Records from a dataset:
★ ★ ★
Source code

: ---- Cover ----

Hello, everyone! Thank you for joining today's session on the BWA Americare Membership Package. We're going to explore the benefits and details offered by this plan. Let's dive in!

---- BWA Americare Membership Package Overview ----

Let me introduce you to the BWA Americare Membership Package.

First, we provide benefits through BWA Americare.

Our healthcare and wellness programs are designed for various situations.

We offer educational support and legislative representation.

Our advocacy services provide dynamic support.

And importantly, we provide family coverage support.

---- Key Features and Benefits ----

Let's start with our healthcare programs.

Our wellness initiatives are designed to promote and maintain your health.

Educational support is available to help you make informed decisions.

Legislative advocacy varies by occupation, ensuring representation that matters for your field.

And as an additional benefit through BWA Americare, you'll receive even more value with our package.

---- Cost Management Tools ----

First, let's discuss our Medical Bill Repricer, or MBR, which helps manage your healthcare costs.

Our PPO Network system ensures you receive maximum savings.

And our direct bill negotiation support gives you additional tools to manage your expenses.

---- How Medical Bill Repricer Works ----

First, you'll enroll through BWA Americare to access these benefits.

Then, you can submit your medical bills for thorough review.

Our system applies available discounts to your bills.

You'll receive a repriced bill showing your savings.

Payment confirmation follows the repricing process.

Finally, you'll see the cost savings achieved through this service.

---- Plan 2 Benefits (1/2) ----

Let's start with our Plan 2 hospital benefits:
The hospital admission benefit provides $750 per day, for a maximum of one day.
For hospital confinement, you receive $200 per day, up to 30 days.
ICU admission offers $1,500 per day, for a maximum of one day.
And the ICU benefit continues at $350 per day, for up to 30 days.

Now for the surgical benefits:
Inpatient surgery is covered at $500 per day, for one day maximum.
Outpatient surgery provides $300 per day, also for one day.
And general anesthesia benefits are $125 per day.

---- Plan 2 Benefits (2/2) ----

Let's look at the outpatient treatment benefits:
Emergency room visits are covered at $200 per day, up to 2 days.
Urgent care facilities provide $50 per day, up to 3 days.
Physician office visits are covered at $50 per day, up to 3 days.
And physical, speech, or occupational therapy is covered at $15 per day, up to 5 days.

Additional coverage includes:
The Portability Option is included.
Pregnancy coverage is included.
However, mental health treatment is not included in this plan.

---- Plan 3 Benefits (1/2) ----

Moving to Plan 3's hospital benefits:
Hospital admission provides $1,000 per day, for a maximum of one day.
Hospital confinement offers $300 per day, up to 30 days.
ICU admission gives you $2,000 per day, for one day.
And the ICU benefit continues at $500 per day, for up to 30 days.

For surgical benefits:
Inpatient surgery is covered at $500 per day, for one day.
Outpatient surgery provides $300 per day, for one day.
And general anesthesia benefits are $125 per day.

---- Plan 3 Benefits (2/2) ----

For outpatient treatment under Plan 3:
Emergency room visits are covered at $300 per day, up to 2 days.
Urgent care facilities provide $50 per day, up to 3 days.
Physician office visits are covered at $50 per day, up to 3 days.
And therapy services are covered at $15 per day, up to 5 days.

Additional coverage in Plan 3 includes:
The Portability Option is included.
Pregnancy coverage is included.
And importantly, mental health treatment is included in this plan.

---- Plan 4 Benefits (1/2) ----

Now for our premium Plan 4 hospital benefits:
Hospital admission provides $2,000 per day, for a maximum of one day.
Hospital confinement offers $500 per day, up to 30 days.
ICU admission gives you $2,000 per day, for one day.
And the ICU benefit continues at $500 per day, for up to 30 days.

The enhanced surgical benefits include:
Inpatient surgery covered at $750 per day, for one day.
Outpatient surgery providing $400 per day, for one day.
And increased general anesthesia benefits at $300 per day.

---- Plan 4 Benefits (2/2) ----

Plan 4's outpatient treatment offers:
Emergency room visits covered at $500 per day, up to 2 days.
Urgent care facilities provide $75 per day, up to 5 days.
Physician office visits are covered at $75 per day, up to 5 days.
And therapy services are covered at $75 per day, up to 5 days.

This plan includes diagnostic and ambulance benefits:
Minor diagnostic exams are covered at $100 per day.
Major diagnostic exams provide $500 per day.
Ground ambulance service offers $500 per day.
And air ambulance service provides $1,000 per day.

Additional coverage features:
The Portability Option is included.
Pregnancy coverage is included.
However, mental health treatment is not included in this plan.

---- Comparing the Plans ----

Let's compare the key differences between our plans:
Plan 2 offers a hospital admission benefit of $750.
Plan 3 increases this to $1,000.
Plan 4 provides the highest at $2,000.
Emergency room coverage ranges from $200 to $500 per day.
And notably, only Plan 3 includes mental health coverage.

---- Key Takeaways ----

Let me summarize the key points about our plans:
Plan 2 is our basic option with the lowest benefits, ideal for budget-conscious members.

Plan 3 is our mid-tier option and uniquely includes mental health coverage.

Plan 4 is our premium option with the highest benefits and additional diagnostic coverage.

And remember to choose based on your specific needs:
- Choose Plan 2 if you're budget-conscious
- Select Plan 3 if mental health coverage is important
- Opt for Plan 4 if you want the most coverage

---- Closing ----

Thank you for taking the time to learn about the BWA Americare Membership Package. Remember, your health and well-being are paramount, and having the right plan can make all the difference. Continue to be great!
★ ★ ★
> Problem requirements
Restate the records above verbatim up to and including the line containing "Let me introduce".

> Exercise result
Source code

: ---- Cover ----

Hello, everyone! Thank you for joining today's session on the BWA Americare Membership Package. We're going to explore the benefits and details offered by this plan. Let's dive in!

---- BWA Americare Membership Package Overview ----

Let me introduce you to the BWA Americare Membership Package.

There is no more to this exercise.